### What is expected:
Reproduce exactly, from the data that follows, the line with "and Windows servers", the line with "Analyst - Web", and every line that lies between them.

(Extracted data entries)
□ □ □ □

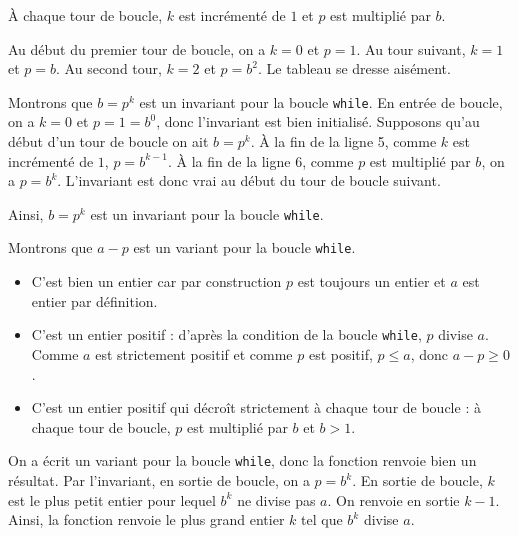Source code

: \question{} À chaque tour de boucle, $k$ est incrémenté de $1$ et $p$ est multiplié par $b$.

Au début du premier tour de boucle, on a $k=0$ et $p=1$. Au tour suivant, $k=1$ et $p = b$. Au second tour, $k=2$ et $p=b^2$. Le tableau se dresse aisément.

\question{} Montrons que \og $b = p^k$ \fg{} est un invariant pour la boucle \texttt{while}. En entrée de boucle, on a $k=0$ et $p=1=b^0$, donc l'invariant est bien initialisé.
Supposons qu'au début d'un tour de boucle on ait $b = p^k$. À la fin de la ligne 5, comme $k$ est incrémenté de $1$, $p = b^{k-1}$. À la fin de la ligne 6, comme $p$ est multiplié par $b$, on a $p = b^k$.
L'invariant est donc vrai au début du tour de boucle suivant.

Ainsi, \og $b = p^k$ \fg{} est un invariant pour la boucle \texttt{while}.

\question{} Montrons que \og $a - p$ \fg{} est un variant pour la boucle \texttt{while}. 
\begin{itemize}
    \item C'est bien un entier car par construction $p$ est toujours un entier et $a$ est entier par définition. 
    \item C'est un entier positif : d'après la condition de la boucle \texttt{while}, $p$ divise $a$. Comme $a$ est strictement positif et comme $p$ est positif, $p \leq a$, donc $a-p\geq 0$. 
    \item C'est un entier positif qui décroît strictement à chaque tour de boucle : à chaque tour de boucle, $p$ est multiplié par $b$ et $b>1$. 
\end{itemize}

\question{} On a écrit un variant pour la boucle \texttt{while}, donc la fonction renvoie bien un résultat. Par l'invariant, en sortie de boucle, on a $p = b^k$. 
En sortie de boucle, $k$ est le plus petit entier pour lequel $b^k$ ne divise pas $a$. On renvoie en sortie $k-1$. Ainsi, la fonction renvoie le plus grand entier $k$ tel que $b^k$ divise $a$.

□ □ □ □

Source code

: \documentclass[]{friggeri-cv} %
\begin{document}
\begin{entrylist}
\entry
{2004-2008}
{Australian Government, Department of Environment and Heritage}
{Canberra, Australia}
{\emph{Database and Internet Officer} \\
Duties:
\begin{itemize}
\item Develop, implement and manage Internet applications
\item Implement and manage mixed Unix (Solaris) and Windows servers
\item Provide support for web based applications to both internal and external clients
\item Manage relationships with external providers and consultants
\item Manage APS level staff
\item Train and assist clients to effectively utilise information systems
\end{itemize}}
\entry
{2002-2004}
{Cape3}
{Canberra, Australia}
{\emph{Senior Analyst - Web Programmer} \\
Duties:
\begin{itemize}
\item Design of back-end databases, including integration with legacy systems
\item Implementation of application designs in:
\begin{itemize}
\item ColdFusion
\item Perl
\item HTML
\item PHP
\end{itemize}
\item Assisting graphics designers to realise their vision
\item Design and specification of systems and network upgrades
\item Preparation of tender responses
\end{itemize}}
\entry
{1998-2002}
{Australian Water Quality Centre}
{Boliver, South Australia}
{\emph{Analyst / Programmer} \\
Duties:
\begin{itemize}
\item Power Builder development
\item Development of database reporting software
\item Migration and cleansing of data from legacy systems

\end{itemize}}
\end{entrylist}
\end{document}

□ □ □ □

### Answer for this exercise:
\item Implement and manage mixed Unix (Solaris) and Windows servers
\item Provide support for web based applications to both internal and external clients
\item Manage relationships with external providers and consultants
\item Manage APS level staff
\item Train and assist clients to effectively utilise information systems
\end{itemize}}
\entry
{2002-2004}
{Cape3}
{Canberra, Australia}
{\emph{Senior Analyst - Web Programmer} \\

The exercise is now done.